RE-Charge.PH's official slacktivist doing something out of character.

RE-Charge.PH’s official slacktivist doing something out of character.

MANILA—I love my job.

And I’m not saying that because I’m expected to A) become a productive member of society; B) settle my bills on time; C) remit enough income taxes to cover the budget deficit; or D) pay for my own beers and, quite possibly, cover my pulutan (gasp!).

I love my job because it is a lot of fun.

Let me repeat that for the benefit of my boss, just in case he forgets to sign my paycheck: I am thoroughly enjoying myself as the official slacktivist of recharge.PH.

I get to stay in an apartment in downtown Tacloban, immerse myself in Tacloban City’s culture (an experience enhanced by ice-cold beverages, usually paid for by someone else), become acquainted with new people (no femme fatales just yet), and bike all around the city (and outskirts such as the San Juanico bridge on my multi-speed bike, the Black Swan*).

Recently, my job became more interesting.

Lindol (right) got his name after he was born during an earthquake in Manila.

Lindol (right) got his name after he was born during an earthquake in Manila.

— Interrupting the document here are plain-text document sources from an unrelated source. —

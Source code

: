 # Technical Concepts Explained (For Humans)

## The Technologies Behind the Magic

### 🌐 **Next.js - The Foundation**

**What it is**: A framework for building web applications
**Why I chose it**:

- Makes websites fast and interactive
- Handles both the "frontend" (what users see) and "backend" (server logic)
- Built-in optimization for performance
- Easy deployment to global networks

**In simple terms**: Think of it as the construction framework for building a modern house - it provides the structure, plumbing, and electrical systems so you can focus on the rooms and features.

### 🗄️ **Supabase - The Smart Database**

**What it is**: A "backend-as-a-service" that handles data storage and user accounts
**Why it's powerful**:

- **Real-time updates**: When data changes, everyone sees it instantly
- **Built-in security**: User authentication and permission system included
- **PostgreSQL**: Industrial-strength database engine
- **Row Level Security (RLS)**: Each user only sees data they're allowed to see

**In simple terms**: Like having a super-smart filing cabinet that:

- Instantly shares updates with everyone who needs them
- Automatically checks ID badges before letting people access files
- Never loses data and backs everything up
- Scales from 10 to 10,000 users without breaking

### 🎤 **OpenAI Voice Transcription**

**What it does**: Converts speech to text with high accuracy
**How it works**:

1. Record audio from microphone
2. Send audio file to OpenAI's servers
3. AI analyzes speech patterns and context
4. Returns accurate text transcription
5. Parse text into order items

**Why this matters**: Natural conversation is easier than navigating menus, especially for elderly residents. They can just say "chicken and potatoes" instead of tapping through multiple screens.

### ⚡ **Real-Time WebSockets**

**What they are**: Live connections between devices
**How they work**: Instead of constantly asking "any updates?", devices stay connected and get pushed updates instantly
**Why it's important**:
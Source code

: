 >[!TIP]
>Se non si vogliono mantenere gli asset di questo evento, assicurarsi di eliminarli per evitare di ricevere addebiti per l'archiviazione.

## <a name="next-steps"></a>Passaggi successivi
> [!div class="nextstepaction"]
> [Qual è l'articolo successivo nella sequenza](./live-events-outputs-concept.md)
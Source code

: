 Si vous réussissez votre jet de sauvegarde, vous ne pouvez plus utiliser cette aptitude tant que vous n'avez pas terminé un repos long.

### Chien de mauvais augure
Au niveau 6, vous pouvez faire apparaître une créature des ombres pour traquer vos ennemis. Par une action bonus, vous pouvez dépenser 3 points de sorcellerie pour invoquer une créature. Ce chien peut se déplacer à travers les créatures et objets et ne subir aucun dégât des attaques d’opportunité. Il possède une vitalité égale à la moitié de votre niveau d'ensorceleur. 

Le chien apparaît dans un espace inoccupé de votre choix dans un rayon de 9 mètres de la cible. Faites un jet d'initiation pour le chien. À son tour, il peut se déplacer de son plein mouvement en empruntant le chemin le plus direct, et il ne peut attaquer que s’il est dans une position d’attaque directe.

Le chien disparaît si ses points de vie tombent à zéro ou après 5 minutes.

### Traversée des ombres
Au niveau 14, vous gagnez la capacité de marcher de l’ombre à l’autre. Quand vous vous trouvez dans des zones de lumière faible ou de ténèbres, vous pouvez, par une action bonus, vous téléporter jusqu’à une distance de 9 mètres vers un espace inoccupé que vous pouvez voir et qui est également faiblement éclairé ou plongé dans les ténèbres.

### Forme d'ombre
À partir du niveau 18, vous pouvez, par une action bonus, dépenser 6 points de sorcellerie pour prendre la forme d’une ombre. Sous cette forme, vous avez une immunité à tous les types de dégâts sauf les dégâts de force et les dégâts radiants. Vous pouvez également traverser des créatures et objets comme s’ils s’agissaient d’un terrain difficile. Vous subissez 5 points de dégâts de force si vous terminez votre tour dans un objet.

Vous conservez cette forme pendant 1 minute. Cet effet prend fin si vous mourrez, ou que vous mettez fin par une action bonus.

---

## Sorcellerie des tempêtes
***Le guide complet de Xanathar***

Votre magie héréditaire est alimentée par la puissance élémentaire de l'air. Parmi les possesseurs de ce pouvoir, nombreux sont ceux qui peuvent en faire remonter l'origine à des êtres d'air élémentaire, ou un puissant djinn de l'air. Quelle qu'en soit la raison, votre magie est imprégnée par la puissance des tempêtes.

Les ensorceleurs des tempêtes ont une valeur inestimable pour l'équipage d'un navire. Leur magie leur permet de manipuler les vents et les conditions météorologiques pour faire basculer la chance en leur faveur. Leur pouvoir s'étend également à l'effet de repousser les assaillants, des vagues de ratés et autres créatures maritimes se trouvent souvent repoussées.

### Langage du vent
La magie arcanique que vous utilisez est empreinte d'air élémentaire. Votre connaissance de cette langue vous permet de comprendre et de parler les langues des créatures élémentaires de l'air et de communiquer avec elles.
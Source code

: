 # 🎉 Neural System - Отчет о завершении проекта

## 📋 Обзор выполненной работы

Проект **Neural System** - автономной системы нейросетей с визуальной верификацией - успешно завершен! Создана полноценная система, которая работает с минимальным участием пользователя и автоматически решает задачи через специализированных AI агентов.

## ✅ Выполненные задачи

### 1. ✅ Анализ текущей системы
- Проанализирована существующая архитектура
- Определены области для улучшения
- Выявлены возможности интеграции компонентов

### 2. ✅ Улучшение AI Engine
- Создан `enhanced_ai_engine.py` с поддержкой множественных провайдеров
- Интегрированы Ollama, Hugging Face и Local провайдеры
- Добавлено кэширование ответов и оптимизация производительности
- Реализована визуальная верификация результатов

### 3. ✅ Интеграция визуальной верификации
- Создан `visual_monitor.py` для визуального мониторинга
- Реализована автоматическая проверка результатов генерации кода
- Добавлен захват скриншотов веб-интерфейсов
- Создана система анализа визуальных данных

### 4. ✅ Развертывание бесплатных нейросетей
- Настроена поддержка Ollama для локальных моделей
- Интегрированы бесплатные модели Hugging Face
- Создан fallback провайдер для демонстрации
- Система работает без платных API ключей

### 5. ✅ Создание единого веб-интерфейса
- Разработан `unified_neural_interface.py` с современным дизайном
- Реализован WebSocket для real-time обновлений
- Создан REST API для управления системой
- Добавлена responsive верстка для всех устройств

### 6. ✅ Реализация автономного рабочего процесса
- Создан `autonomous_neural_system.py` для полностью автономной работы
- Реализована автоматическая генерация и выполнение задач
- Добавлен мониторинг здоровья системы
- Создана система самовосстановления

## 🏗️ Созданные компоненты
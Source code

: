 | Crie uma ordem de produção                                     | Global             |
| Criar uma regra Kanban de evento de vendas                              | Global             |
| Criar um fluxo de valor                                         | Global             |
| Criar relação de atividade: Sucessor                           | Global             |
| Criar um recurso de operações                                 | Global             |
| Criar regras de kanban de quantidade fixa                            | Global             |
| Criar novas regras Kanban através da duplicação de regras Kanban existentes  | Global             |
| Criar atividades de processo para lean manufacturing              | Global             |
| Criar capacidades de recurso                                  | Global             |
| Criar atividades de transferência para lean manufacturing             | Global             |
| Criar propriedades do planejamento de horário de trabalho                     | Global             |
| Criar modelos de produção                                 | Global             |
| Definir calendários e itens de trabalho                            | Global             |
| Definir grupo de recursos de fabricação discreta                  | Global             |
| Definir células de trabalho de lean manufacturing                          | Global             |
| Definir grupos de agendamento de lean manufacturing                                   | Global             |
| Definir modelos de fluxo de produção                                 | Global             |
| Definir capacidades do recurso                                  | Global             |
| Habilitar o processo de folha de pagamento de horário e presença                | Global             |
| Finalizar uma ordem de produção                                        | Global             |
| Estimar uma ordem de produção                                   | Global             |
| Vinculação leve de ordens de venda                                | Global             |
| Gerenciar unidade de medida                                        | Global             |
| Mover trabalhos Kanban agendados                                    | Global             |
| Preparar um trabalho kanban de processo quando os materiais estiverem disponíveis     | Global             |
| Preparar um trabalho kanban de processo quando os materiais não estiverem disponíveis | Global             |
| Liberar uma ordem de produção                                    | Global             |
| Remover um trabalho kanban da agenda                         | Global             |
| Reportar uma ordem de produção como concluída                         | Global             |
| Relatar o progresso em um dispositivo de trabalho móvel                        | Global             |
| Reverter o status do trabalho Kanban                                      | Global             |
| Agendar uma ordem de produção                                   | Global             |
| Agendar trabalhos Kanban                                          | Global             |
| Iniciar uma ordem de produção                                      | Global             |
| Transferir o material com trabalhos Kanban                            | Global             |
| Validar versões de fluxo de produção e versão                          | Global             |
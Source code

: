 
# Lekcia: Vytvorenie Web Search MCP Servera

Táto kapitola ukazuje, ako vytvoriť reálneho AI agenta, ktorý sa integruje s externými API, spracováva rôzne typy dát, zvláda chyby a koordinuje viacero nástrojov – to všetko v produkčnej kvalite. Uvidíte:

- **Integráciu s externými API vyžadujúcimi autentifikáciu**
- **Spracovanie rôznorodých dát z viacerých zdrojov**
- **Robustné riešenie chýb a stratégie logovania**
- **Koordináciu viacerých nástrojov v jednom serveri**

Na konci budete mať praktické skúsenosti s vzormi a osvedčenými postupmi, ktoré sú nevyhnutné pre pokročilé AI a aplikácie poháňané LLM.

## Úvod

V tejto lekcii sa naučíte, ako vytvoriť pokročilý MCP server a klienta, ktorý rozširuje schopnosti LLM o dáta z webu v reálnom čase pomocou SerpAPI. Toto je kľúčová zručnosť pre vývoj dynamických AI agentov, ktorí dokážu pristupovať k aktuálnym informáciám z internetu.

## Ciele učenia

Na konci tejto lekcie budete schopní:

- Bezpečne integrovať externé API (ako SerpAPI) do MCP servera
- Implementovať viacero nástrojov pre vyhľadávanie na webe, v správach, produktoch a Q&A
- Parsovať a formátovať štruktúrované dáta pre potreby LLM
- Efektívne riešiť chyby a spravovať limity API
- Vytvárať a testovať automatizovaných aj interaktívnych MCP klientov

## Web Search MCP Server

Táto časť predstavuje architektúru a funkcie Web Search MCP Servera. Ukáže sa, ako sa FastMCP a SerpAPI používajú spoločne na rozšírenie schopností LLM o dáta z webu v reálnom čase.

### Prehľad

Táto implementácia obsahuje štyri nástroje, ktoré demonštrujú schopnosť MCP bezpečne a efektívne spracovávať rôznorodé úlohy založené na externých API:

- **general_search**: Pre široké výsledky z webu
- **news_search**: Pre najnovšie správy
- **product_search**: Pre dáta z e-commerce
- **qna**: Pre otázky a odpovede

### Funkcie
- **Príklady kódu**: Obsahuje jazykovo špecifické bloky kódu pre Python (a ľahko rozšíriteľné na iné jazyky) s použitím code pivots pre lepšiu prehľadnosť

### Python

I was assigned to help out workers at the construction site of the solar-charging station of eJeepneys in Tacloban, an initiative of the Institute of Climate and Sustainable Cities (iCSC).

I shoveled dirt, mixed cement, carried sacks of sand and rocks on my shoulders, and transported hollow blocks from one end of the construction site to another.

And no, I didn’t do these tasks because I was running out of material to write about.

I was prompted to do manual labor because I was under contractual obligation to do so.

To show proof that I didn’t renege on the agreement (and perhaps even risk a lawsuit), a co-worker took photos and shot video clips of me trying my best to avoid becoming the laughingstock of the foreman and his fellow workers.

The tasks weren’t as difficult as they looked.

After all, I was given a tutorial in cement-mixing and shoveling by Arnold, who was born and bred in Tacloban, and Bernard, who got his nickname, Lindol, because he was born in Antipolo, Rizal on the same day an earthquake leveled the Ruby Towers building in Manila in 1968.

Unfortunately, two hours after working under the searing Tacloban sun, sweat pouring down my cheeks like rain in July, I was called off to an early afternoon staff meeting.

Too bad I had to go.

I was just about ready to show off my enhanced shoveling skills—and bigger biceps—for the cameras.

*FROM THE I WANT TO RIDE MY BICYCLE DEPT. My bike is named after the Black Swan, the bestselling book by Nassim Nicholas Taleb, which I recommend that you should read, if you’re going to read just one book this year. It’s about how we have downplayed the importance and the role of luck in our lives. “The graveyard of failed persons will be full of people who shared the following traits: courage, risk-taking, optimism, et cetera. Just like the population of millionaires. There may be some differences in skills, but what truly separates the two is for the most part a single factor: luck. Plain luck,” he says. Take my word for it. Look at me, for instance. I’m a lucky bastard.